It seems to be the way the game is played these days. The T'Wolves are doing the same thing with Casey. It still sucks, however. I mean, it's basketball, for cripes sakes, not national security.


----------



## Utherhimo (Feb 20, 2005)

*Re: Canzano reports that Iavaroni and Blazers are close to finishing a deal..*

who would you want? salis? no flip? not really? pj? uhhhhh 

For a while now Ive wanted Marc, there arent many great coach avaaible or left so why not look for new blood? retreads are just that retreads.
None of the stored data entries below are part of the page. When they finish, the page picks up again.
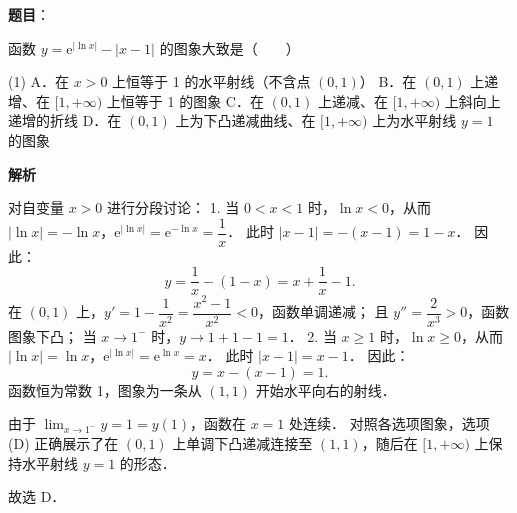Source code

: \begin{answer}

\textbf{题目}：

函数 $y = \mathrm{e}^{|\ln x|} - |x - 1|$ 的图象大致是\mbox{（　　）}
\nopagebreak[4]
\begin{center}\end{center}
\nopagebreak[4]
\begin{gkopts}(1)
\task A．在 $x > 0$ 上恒等于 1 的水平射线（不含点 $(0, 1)$）
\task B．在 $(0, 1)$ 上递增、在 $[1, +\infty)$ 上恒等于 1 的图象
\task C．在 $(0, 1)$ 上递减、在 $[1, +\infty)$ 上斜向上递增的折线
\task D．在 $(0, 1)$ 上为下凸递减曲线、在 $[1, +\infty)$ 上为水平射线 $y = 1$ 的图象
\end{gkopts}

\textbf{解析}

对自变量 $x > 0$ 进行分段讨论：
1. 当 $0 < x < 1$ 时，$\ln x < 0$，从而 $|\ln x| = -\ln x$，$\mathrm{e}^{|\ln x|} = \mathrm{e}^{-\ln x} = \dfrac{1}{x}$．
   此时 $|x - 1| = -(x - 1) = 1 - x$．
   因此：
\nopagebreak[4]
\[
y = \frac{1}{x} - (1 - x) = x + \frac{1}{x} - 1.
\]
   在 $(0, 1)$ 上，$y' = 1 - \dfrac{1}{x^2} = \dfrac{x^2 - 1}{x^2} < 0$，函数单调递减；
   且 $y'' = \dfrac{2}{x^3} > 0$，函数图象下凸；
   当 $x \to 1^-$ 时，$y \to 1 + 1 - 1 = 1$．
2. 当 $x \geqslant 1$ 时，$\ln x \geqslant 0$，从而 $|\ln x| = \ln x$，$\mathrm{e}^{|\ln x|} = \mathrm{e}^{\ln x} = x$．
   此时 $|x - 1| = x - 1$．
   因此：
\nopagebreak[4]
\[
y = x - (x - 1) = 1.
\]
   函数恒为常数 1，图象为一条从 $(1, 1)$ 开始水平向右的射线．

由于 $\lim_{x \to 1^-} y = 1 = y(1)$，函数在 $x = 1$ 处连续．
对照各选项图象，选项 (D) 正确展示了在 $(0, 1)$ 上单调下凸递减连接至 $(1, 1)$，随后在 $[1, +\infty)$ 上保持水平射线 $y = 1$ 的形态．

故选 D．


\end{answer}
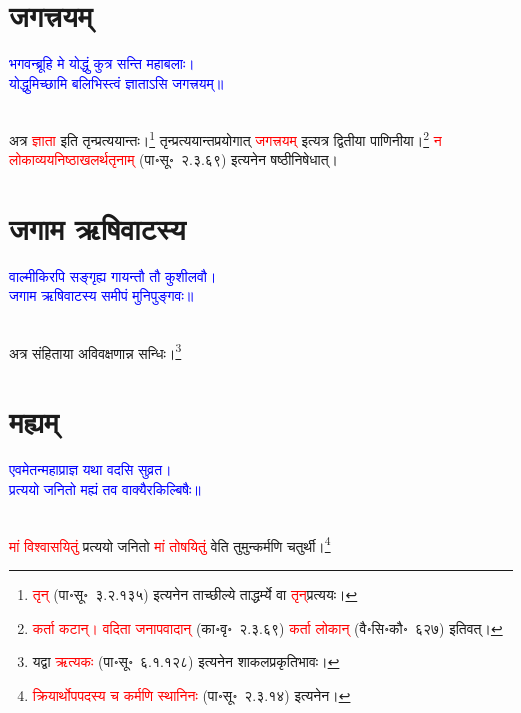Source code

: \section[जगत्त्रयम्]{जगत्त्रयम्‌}
\centering\textcolor{blue}{भगवन्ब्रूहि मे योद्धुं कुत्र सन्ति महाबलाः।\nopagebreak\\
योद्धुमिच्छामि बलिभिस्त्वं ज्ञाताऽसि जगत्त्रयम्॥}\nopagebreak\\
\\
\begin{sloppypar}\justifying\noindent\hspace{10mm} अत्र \textcolor{red}{ज्ञाता} इति तृन्प्रत्ययान्तः।\footnote{\textcolor{red}{तृन्} (पा॰सू॰~३.२.१३५) इत्यनेन ताच्छील्ये ताद्धर्म्ये वा \textcolor{red}{तृन्‌}\-प्रत्ययः।} तृन्प्रत्ययान्त\-प्रयोगात् \textcolor{red}{जगत्त्रयम्‌} इत्यत्र द्वितीया पाणिनीया।\footnote{\textcolor{red}{कर्ता कटान्। वदिता जनापवादान्} (का॰वृ॰~२.३.६९) \textcolor{red}{कर्ता लोकान्} (वै॰सि॰कौ॰~६२७) इतिवत्।} \textcolor{red}{न लोकाव्यय\-निष्ठा\-खलर्थ\-तृनाम्‌} (पा॰सू॰~२.३.६९) इत्यनेन षष्ठी\-निषेधात्।\end{sloppypar}
\section[जगाम ऋषिवाटस्य]{जगाम ऋषिवाटस्य}
\centering\textcolor{blue}{वाल्मीकिरपि सङ्गृह्य गायन्तौ तौ कुशीलवौ।\nopagebreak\\
जगाम ऋषिवाटस्य समीपं मुनिपुङ्गवः॥}\nopagebreak\\
\\
\begin{sloppypar}\justifying\noindent\hspace{10mm} अत्र संहिताया अविवक्षणान्न सन्धिः।\footnote{यद्वा \textcolor{red}{ऋत्यकः} (पा॰सू॰~६.१.१२८) इत्यनेन शाकल\-प्रकृति\-भावः।}\end{sloppypar}
\section[मह्यम्]{मह्यम्‌}
\centering\textcolor{blue}{एवमेतन्महाप्राज्ञ यथा वदसि सुव्रत।\nopagebreak\\
प्रत्ययो जनितो मह्यं तव वाक्यैरकिल्बिषैः॥}\nopagebreak\\
\\
\begin{sloppypar}\justifying\noindent\hspace{10mm} \textcolor{red}{मां विश्वासयितुं} प्रत्ययो जनितो \textcolor{red}{मां तोषयितुं} वेति तुमुन्कर्मणि चतुर्थी।\footnote{\textcolor{red}{क्रियार्थोपपदस्य च कर्मणि स्थानिनः} (पा॰सू॰~२.३.१४) इत्यनेन।}\end{sloppypar}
Iavaroni seems to be the best fit for our team


----------



## mediocre man (Feb 24, 2004)

*Re: Canzano reports that Iavaroni and Blazers are close to finishing a deal..*



Utherhimo said:


> who would you want? salis? no flip? not really? pj? uhhhhh
> 
> For a while now Ive wanted Marc, there arent many great coach avaaible or left so why not look for new blood? retreads are just that retreads.
> 
> Iavaroni seems to be the best fit for our team



And he might end up being the best fit, although I don't think he is. It's not like I think he's a bad coach at all. I just don't seehow someone can get excited about the Blazers hiring someone with no head coaching experience.


----------



## Ed O (Dec 30, 2002)

*Re: Canzano reports that Iavaroni and Blazers are close to finishing a deal..*

Link: http://www.oregonlive.com/blazers/oregonian/index.ssf?/base/sports/1119002452320290.xml&coll=7

He might turn out to be a good coach. I wonder why, after 8 years or so as an assistant, he wasn't considered by more teams. Are the Blazers the only team that can see his potential, or are they seeing something that's not there?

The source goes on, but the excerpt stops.